__Activity__: Nothing outside the range below should be printed. Output exactly the lines from the line with "No Discrimination Against" to the line with "Not Restrict Other", both included.

Stored records:

== Segment start ==

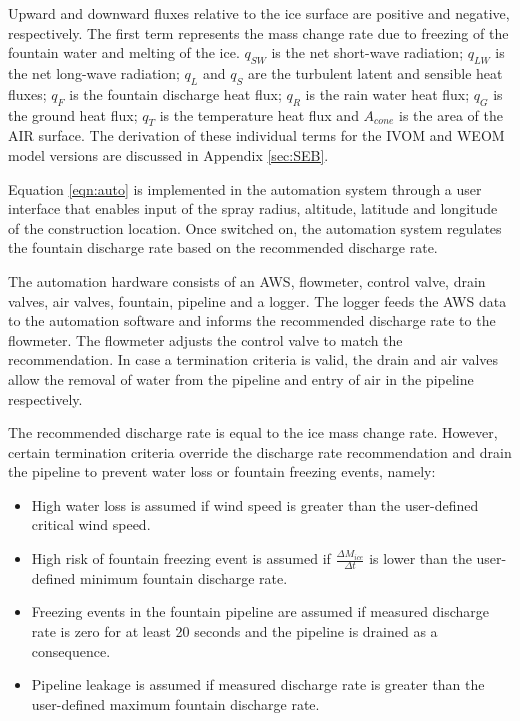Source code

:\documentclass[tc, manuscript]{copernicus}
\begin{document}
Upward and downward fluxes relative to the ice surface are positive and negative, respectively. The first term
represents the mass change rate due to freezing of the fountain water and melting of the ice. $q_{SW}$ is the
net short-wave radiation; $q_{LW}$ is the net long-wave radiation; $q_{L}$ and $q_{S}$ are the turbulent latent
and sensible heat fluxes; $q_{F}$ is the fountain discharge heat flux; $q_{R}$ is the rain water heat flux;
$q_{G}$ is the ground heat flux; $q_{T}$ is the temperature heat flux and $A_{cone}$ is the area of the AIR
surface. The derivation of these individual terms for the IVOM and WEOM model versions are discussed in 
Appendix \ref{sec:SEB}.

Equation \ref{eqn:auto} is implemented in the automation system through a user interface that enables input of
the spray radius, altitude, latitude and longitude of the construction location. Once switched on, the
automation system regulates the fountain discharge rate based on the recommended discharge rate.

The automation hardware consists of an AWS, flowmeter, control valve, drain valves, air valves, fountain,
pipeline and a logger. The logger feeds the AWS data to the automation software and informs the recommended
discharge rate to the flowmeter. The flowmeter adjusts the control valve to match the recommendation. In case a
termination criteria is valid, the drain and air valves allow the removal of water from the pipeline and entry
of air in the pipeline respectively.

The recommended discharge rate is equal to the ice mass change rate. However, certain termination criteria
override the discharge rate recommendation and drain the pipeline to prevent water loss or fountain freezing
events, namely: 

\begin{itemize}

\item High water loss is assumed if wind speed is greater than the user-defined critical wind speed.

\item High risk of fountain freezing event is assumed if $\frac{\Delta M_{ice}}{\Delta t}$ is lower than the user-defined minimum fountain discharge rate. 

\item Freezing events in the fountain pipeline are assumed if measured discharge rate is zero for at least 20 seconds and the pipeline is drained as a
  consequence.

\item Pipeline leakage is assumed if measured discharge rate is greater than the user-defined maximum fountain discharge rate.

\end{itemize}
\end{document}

== Segment end ==
== Segment start ==

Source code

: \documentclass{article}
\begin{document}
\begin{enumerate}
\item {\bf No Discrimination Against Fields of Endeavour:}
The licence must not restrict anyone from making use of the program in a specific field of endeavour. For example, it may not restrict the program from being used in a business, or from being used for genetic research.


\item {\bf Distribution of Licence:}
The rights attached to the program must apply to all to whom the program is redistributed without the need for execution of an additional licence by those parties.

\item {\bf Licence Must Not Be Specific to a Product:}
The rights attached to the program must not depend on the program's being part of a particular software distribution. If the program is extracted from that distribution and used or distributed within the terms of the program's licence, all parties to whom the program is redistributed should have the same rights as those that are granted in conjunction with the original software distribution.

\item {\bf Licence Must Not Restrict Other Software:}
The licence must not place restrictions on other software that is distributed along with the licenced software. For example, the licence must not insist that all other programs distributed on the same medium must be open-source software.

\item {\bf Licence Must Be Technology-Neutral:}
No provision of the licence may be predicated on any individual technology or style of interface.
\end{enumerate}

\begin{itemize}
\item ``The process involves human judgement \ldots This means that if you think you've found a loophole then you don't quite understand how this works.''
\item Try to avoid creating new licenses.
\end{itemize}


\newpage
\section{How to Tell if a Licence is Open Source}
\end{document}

== Segment end ==

__Answer to this task__:
\item {\bf No Discrimination Against Fields of Endeavour:}
The licence must not restrict anyone from making use of the program in a specific field of endeavour. For example, it may not restrict the program from being used in a business, or from being used for genetic research.


\item {\bf Distribution of Licence:}
The rights attached to the program must apply to all to whom the program is redistributed without the need for execution of an additional licence by those parties.

\item {\bf Licence Must Not Be Specific to a Product:}
The rights attached to the program must not depend on the program's being part of a particular software distribution. If the program is extracted from that distribution and used or distributed within the terms of the program's licence, all parties to whom the program is redistributed should have the same rights as those that are granted in conjunction with the original software distribution.

\item {\bf Licence Must Not Restrict Other Software:}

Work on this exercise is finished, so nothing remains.